A new friend tipped me off to glusterfs which is a distributed file system for linux. With the market quickly shifting to hyper-converged solutions I find myself revisiting software defined storage as a possible solution. Each day I am confronted with new problems caused by the lack of agility in storage systems. Monolithic arrays seem to rule my whole world. They cause so many problems with disaster recovery… a vendor friend once told me it’s nothing 300k in software licences cannot solve. This is the number one problem with storage vendors… they are not flexible and have not made any major advances in the last twenty years. Don’t get me wrong there are new protocols (iSCSI, FCoE) and new technologies (dedupe, VAII etc..) but at the end of the day the only thing that has really changed is capacity and cache sizes. We have seen SSD improve performance pushing the bottleneck to the controllers but it’s really the same game. It’s an expensive rich man’s club where disaster recovery costs millions of dollars. Virtualization has changed that market a little… a number of companies are using products of Zerto to replication between long distances for disaster recovery. There are a number of software based replication solutions for virtualization (vSphere replication every 15 minutes, Veeam etc..) and they solve one market. What I really want is what google has distributed and replicated file systems. My perfect world would look something like this:
- Two servers at two different datacenters
- Each having live access to the same data set
- Read and write possible from each location
- Data is stored at each location so no part of the server requires the other site
- Self healing when a server or site is unavailable
Is this possible? Yes and lots of companies are doing this using their own methods. GlusterFS was brought by RedHat last year and turned into RedHat Storage Server. In fact RedHat has bought at least three companies in the last year that provide this type of distributed replicated storage system. This has been a move to create a standardized and support backend for swift (openstack storage bricks). Thanks to RedHat we can expect more from glusterfs in the future. Since I play around with VMware a lot I wanted to try using glusterFS as a backend for VMFS via NFS. This would allow me to have a virtual machine live replicated to another site using glusterfs to replicate. Nearly no data loss when a site goes down. In a DR situation there are VMFS locks and resignatures that have to take place but for now I was just interested in performance
Setting up glusterfs is really easy. We are going to setup a three node replicated volume.

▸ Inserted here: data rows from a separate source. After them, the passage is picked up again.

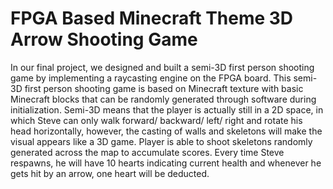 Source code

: # FPGA Based Minecraft Theme 3D Arrow Shooting Game

In our final project, we designed and built a semi-3D first person shooting game by implementing a raycasting engine on the FPGA board. This semi-3D first person shooting game is based on Minecraft texture with basic Minecraft blocks that can be randomly generated through software during initialization. Semi-3D means that the player is actually still in a 2D space, in which Steve can only walk forward/ backward/ left/ right and rotate his head horizontally, however, the casting of walls and skeletons will make the visual appears like a 3D game. Player is able to shoot skeletons randomly generated across the map to accumulate scores. Every time Steve respawns, he will have 10 hearts indicating current health and whenever he gets hit by an arrow, one heart will be deducted.
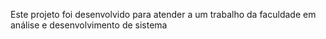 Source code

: Este projeto foi desenvolvido para atender a um trabalho da faculdade em análise e desenvolvimento de sistema 
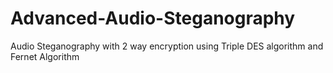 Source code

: # Advanced-Audio-Steganography
Audio Steganography with 2 way encryption using Triple DES algorithm and Fernet Algorithm
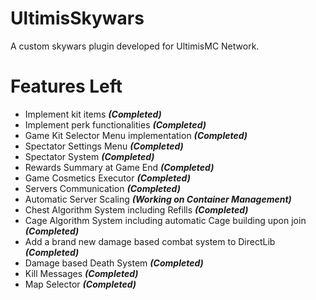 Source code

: # UltimisSkywars
A custom skywars plugin developed for UltimisMC Network.

# Features Left
- Implement kit items ***(Completed)***
- Implement perk functionalities ***(Completed)***
- Game Kit Selector Menu implementation ***(Completed)***
- Spectator Settings Menu ***(Completed)***
- Spectator System ***(Completed)***
- Rewards Summary at Game End ***(Completed)***
- Game Cosmetics Executor ***(Completed)***
- Servers Communication ***(Completed)***
- Automatic Server Scaling ***(Working on Container Management)***
- Chest Algorithm System including Refills ***(Completed)***
- Cage Algorithm System including automatic Cage building upon join ***(Completed)***
- Add a brand new damage based combat system to DirectLib ***(Completed)***
- Damage based Death System ***(Completed)***
- Kill Messages ***(Completed)***
- Map Selector ***(Completed)***
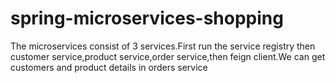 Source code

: # spring-microservices-shopping

The microservices consist of 3 services.First run the service registry then customer service,product service,order service,then feign client.We can get customers and product details in orders service
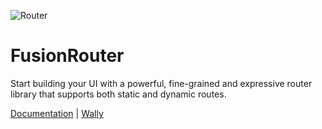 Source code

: ![Router](https://user-images.githubusercontent.com/40730127/160251857-1329b88d-236b-4166-954b-2345a8700d97.png)

# FusionRouter
Start building your UI with a powerful, fine-grained and expressive router library that supports both static and dynamic routes.

[Documentation](./docs/README.md) | [Wally](https://wally.run/package/7kayoh/fusionrouter)
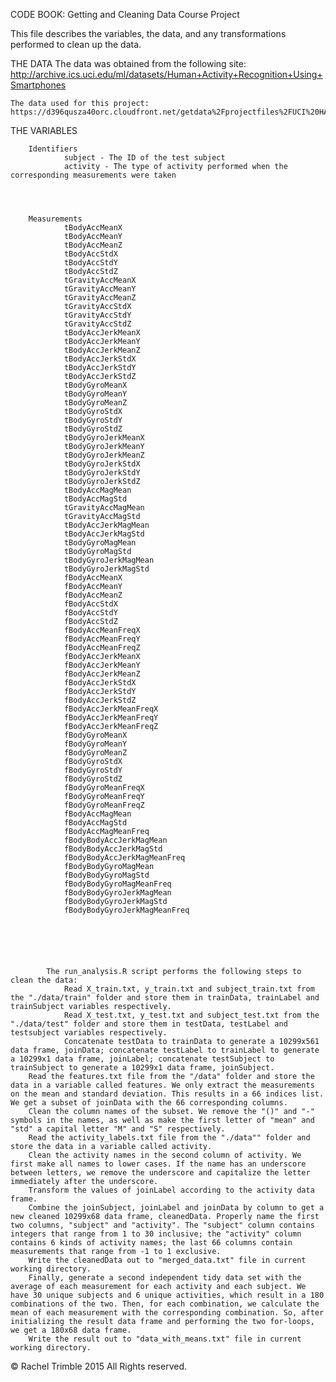 CODE BOOK: Getting and Cleaning Data Course Project

This file describes the variables, the data, and any transformations performed to clean up the data.


THE DATA
    The data was obtained from the following site:
    http://archive.ics.uci.edu/ml/datasets/Human+Activity+Recognition+Using+Smartphones
    
    The data used for this project:
    https://d396qusza40orc.cloudfront.net/getdata%2Fprojectfiles%2FUCI%20HAR%20Dataset.zip
    
    
 THE VARIABLES   
 
        Identifiers
                subject - The ID of the test subject
                activity - The type of activity performed when the corresponding measurements were taken
                
                

        
        Measurements
                tBodyAccMeanX
                tBodyAccMeanY
                tBodyAccMeanZ
                tBodyAccStdX
                tBodyAccStdY
                tBodyAccStdZ
                tGravityAccMeanX
                tGravityAccMeanY
                tGravityAccMeanZ
                tGravityAccStdX
                tGravityAccStdY
                tGravityAccStdZ
                tBodyAccJerkMeanX
                tBodyAccJerkMeanY
                tBodyAccJerkMeanZ
                tBodyAccJerkStdX
                tBodyAccJerkStdY
                tBodyAccJerkStdZ
                tBodyGyroMeanX
                tBodyGyroMeanY
                tBodyGyroMeanZ
                tBodyGyroStdX
                tBodyGyroStdY
                tBodyGyroStdZ
                tBodyGyroJerkMeanX
                tBodyGyroJerkMeanY
                tBodyGyroJerkMeanZ
                tBodyGyroJerkStdX
                tBodyGyroJerkStdY
                tBodyGyroJerkStdZ
                tBodyAccMagMean
                tBodyAccMagStd
                tGravityAccMagMean
                tGravityAccMagStd
                tBodyAccJerkMagMean
                tBodyAccJerkMagStd
                tBodyGyroMagMean
                tBodyGyroMagStd
                tBodyGyroJerkMagMean
                tBodyGyroJerkMagStd
                fBodyAccMeanX
                fBodyAccMeanY
                fBodyAccMeanZ
                fBodyAccStdX
                fBodyAccStdY
                fBodyAccStdZ
                fBodyAccMeanFreqX
                fBodyAccMeanFreqY
                fBodyAccMeanFreqZ
                fBodyAccJerkMeanX
                fBodyAccJerkMeanY
                fBodyAccJerkMeanZ
                fBodyAccJerkStdX
                fBodyAccJerkStdY
                fBodyAccJerkStdZ
                fBodyAccJerkMeanFreqX
                fBodyAccJerkMeanFreqY
                fBodyAccJerkMeanFreqZ
                fBodyGyroMeanX
                fBodyGyroMeanY
                fBodyGyroMeanZ
                fBodyGyroStdX
                fBodyGyroStdY
                fBodyGyroStdZ
                fBodyGyroMeanFreqX
                fBodyGyroMeanFreqY
                fBodyGyroMeanFreqZ
                fBodyAccMagMean
                fBodyAccMagStd
                fBodyAccMagMeanFreq
                fBodyBodyAccJerkMagMean
                fBodyBodyAccJerkMagStd
                fBodyBodyAccJerkMagMeanFreq
                fBodyBodyGyroMagMean
                fBodyBodyGyroMagStd
                fBodyBodyGyroMagMeanFreq
                fBodyBodyGyroJerkMagMean
                fBodyBodyGyroJerkMagStd
                fBodyBodyGyroJerkMagMeanFreq
                    
                    
                    
                    
            
            
            The run_analysis.R script performs the following steps to clean the data:
                Read X_train.txt, y_train.txt and subject_train.txt from the "./data/train" folder and store them in trainData, trainLabel and trainSubject variables respectively.
                Read X_test.txt, y_test.txt and subject_test.txt from the "./data/test" folder and store them in testData, testLabel and testsubject variables respectively.
                Concatenate testData to trainData to generate a 10299x561 data frame, joinData; concatenate testLabel to trainLabel to generate a 10299x1 data frame, joinLabel; concatenate testSubject to trainSubject to generate a 10299x1 data frame, joinSubject.
        Read the features.txt file from the "/data" folder and store the data in a variable called features. We only extract the measurements on the mean and standard deviation. This results in a 66 indices list. We get a subset of joinData with the 66 corresponding columns.
        Clean the column names of the subset. We remove the "()" and "-" symbols in the names, as well as make the first letter of "mean" and "std" a capital letter "M" and "S" respectively.
        Read the activity_labels.txt file from the "./data"" folder and store the data in a variable called activity.
        Clean the activity names in the second column of activity. We first make all names to lower cases. If the name has an underscore between letters, we remove the underscore and capitalize the letter immediately after the underscore.
        Transform the values of joinLabel according to the activity data frame.
        Combine the joinSubject, joinLabel and joinData by column to get a new cleaned 10299x68 data frame, cleanedData. Properly name the first two columns, "subject" and "activity". The "subject" column contains integers that range from 1 to 30 inclusive; the "activity" column contains 6 kinds of activity names; the last 66 columns contain measurements that range from -1 to 1 exclusive.
        Write the cleanedData out to "merged_data.txt" file in current working directory.
        Finally, generate a second independent tidy data set with the average of each measurement for each activity and each subject. We have 30 unique subjects and 6 unique activities, which result in a 180 combinations of the two. Then, for each combination, we calculate the mean of each measurement with the corresponding combination. So, after initializing the result data frame and performing the two for-loops, we get a 180x68 data frame.
        Write the result out to "data_with_means.txt" file in current working directory.

© Rachel Trimble 2015 All Rights reserved.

Enable EPEL to get the package:
wget -P /etc/yum.repos.d http://download.gluster.org/pub/gluster/glusterfs/LATEST/EPEL.repo/glusterfs-epel.repo
Install glusterfs on each server
yum install glusterfs-server -y
service glusterd start
service glusterd status
Enable at boot time
chkconfig glusterd on
Configure SELinux and iptables
SeLINUX can be a pain with free gluster… you can figure out the rules with the troubleshooter and work it out or run in disabled or permissive. IPtables should allow 100% communication between cluster members any network firewall should have similar rules.
Create the trusted pool
server 1 - gluster peer probe server2
server 2 - gluster peer probe server1
server 1 - gluster peer probe server3
Create a Volume
Mount some storage and make sure it’s not owned by root – storage should be the same size on each node.
mount /dev/sd1 /glusterfs
On a single node create the volume called vol1
gluster volume create vol1 replica 3 server1:/glusterfs server2:/glusterfs server3:/glusterfs
gluster volume start glusterfs
gluster volume info
Gluster uses NFS natively as part of it’s process so you can use the showmount command to see gluster mounts
showmount -e localhost
You can also mount from any node using NFS (or mount then share out). I recommend if you are going to write locally mounting it locally using glusterfs:
mount -t glusterfs server1:/vol1 /mnt
Mounting in VMware
You can mount from any node and gain the glusterfs replication. But if this node goes away then you will not have access to storage. In order to create a highly available solution you need to implement linux heartbeat with VIP’s or use a load balancer for NFS traffic. (I may go into that in another article). For my tests a single point of failure was just fine.
I wanted to give it a try so I setup some basic test cases in all these cases except the remote in #1 the same storage system was used:
- Setup a three node glusterfs file system on linux virtual machines who will then serve the file system to ESXi. Two nodes will be local and one node is remote (140 miles away across a 10GB internet link).
- Setup a virtual machine to provide native NFS to ESXi as a datastore all local
- Native VMFS from Fiber Channel SAN
- Native physical server access to Fiber channel SAN
In every case I used a virtual/physical machine running RedHat Linux 6.5 x64 with 1GB of RAM and 1CPU.
I used two test cases to test write and read. I know they are not perfect but I was going for a rough idea. In eash case I took an average of 10 tests done at the same time.
Use dd to write 1Gb of random data to file system and ensure it is synced back to storage system. Sync here is critical it avoids skew from memory caching of writes. The following command was used:
dd if=/dev/urandom of=speedtest bs=1M count=100 conv=fdatasync
Here are the numbers:
- 5.7 MB/s
- 5.6 MB/s
- 5.4 MB/s
- 8.2 MB/s
In this case only direct SAN showed a major improvement over all other virtual test cases. gluster performed pretty well..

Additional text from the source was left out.